For example: TPK? = totally new party. (poor schmucks)

We lost part (x) here and part (y) there? = time for the original party to fill in the following party. the group is the same, even if the last founder is dead.
 

TPK = new party, as someone else mentioned; assuming no knowledge of previous party until finding their rotting corpses...

If changeover happened a bit at a time, then same party.

Lanefan
 


Depends. What defines the party? Its members, its compostion or its purpose.

If it is members, the party is not the same as the original members are dead.

If it is composition, the party can or will not be the same party depending if the capabilities of the party is more or less the same as the original party.

If it is the same goal or purpose, the party is the same, despite the loss of the original members, as long as the goal or purpose hasn't changed.
 

Probably yes. Sociology has show that a social group is more than the individuals. There are norms, traditions, processes, methods, and so on that are accepted by the members and define how they relate to each other and to the outside world. If these survive, I would say that it is the same group.
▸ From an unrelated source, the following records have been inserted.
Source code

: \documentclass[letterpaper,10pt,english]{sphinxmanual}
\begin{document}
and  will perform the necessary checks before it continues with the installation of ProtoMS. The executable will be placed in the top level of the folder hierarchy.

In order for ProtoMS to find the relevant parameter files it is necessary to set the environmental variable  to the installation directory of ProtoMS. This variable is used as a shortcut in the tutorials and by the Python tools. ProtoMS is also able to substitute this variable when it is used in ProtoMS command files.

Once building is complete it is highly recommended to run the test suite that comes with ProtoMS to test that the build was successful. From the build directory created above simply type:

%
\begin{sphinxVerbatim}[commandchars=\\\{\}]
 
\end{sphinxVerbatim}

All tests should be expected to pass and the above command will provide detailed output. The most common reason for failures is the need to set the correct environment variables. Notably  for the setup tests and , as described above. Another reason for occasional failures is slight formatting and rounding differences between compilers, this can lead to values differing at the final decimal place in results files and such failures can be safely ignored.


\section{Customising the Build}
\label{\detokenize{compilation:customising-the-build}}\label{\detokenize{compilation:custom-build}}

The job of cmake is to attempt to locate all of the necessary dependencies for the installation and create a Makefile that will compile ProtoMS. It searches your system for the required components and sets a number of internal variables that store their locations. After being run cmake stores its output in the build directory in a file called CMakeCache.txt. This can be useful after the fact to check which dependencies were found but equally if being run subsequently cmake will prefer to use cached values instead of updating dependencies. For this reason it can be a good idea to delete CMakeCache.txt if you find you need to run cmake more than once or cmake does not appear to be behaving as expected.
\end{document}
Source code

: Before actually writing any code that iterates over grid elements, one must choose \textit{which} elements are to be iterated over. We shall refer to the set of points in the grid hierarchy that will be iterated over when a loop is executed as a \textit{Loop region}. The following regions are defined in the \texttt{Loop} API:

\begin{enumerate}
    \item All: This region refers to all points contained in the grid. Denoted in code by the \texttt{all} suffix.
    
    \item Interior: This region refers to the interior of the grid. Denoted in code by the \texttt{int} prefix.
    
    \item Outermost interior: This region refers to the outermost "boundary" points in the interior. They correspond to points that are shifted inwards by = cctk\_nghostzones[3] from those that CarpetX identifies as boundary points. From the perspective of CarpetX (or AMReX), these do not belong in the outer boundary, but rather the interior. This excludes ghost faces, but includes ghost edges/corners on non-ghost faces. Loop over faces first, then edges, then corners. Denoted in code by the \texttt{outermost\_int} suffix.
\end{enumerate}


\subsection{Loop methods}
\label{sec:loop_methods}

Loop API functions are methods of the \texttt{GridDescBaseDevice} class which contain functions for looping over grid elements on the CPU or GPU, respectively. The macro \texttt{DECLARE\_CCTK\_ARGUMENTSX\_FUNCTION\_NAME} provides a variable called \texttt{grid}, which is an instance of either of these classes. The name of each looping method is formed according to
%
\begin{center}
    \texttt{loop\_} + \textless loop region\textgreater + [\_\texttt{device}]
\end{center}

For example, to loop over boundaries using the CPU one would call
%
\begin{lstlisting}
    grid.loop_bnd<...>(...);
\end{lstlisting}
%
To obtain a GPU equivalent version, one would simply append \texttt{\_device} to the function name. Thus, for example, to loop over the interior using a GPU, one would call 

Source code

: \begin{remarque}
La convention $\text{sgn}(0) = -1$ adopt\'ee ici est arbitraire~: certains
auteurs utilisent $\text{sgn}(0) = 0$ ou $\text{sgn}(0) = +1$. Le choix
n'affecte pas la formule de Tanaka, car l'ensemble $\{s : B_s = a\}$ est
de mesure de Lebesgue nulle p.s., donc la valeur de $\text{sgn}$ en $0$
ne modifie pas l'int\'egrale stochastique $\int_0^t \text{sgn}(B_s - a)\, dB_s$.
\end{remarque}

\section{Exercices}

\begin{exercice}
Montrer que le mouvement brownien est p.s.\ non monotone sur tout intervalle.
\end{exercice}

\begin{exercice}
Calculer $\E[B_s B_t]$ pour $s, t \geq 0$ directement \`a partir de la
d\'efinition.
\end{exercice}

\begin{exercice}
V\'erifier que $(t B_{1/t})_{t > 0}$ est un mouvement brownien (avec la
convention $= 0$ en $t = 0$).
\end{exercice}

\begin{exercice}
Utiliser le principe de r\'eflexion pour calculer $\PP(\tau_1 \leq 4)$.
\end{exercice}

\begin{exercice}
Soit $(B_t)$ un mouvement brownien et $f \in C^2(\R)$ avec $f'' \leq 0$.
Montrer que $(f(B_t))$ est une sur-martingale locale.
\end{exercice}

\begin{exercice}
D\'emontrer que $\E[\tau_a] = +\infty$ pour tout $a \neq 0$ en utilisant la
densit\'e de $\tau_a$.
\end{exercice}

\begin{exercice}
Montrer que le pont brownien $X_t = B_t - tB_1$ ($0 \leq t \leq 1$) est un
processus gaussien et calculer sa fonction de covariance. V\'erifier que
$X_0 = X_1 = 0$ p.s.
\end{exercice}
An interesting example of this was an experiment done on a group of gorillas. A group of gorillas was in a cage and some food was placed (IIRC) at the top of some stairs, but if any gorilla tried to get the food, all the gorillas in the cage got zapped. They learned this very quickly and any gorilla that strayed too close to the zap location got dogpiled by the rest of the gorillas. The experimenters then replaced the gorillas in the group one by one. Of course the new gorilla would try to get the food and be summarily dogpiled by the rest. The interesting thing was that the behavior continued even once all of the gorillas that had experienced a zap were removed. The behavior had become a group norm even though none of them knew why.

This may be a more serious answer than you were looking for, but I think this is awfully interesting stuff.
 

It can well be. Anyone familiar with the Black Company novels? The mercenary company the books center around, the Black Company, is generations old. It's forgotten much of its past, because the Annals detailing where it came from ("We're the Black Company, last of the Free Companies of Khatovar. What the hell's Khatovar?") have been lost.

Continuity can still exist even though the old members are all dead and rotting bones.
 

Same party! If I have my history right, the U.S. Army Rangers have been around since the Revolutionary War; are you going to tell a Ranger that he's not a "real" Ranger because the last original soldier died two hundred years ago? I dare you. :)
 

Merkuri said:
A party of PCs is going through the World's Largest Dungeon. If each original member of the party dies and is replaced by a new character so that the party now contains none of its original members or equipment, is it still the same party?


I have an RHoD game going where one of the first characters died and took over an NPC that has been with the group from day one. That NPC-turned-PC is now the only original member of the group and the player of the NPC-turned-PC is the only original player, too. It feels like a different game than that which was started six months ago.